Dataset entries

BEGIN

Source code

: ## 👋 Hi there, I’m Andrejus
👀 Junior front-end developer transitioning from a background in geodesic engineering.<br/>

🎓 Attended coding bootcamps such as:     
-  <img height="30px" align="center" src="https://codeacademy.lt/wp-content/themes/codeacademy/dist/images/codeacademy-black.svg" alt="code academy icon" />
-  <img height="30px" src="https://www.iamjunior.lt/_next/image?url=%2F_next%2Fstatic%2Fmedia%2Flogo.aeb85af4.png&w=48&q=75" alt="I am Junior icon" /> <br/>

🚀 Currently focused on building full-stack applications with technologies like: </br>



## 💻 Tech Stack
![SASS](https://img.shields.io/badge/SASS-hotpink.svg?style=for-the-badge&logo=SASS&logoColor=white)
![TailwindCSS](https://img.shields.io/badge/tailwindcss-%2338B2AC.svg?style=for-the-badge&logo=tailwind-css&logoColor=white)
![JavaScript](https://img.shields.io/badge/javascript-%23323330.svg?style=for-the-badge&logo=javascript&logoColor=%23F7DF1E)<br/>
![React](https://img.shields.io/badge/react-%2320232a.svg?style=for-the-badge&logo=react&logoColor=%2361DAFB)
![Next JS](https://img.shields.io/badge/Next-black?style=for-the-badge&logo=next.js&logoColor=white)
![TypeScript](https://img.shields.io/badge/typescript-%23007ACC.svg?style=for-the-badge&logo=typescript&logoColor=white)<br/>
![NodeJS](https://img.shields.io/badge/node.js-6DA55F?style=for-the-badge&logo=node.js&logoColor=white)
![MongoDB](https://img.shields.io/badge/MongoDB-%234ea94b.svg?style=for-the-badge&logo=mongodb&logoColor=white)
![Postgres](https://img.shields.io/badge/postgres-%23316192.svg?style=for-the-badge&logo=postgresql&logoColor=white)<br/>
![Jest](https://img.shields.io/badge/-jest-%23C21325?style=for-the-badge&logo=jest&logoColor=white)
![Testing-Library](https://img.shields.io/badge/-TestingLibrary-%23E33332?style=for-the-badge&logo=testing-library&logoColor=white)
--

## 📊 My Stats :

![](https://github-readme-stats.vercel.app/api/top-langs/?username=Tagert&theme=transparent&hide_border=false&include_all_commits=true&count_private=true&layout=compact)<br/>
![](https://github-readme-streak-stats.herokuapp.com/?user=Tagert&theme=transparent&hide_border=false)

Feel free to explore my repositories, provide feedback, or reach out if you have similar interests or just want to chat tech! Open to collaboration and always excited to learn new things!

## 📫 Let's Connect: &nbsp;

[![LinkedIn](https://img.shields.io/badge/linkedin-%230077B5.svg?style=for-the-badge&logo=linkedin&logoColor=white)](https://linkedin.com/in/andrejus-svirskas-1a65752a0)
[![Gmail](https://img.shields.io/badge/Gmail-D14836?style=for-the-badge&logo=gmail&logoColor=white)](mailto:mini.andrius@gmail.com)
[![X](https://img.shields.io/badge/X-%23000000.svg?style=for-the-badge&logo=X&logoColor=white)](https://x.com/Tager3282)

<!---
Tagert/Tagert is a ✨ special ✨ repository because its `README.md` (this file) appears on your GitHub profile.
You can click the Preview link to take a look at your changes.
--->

END

# WHAT IS REQUIRED:
Work out how many lines of the entries include the word "black", and respond with that number and nothing more.

# SOLUTION FOR THIS EXERCISE:
2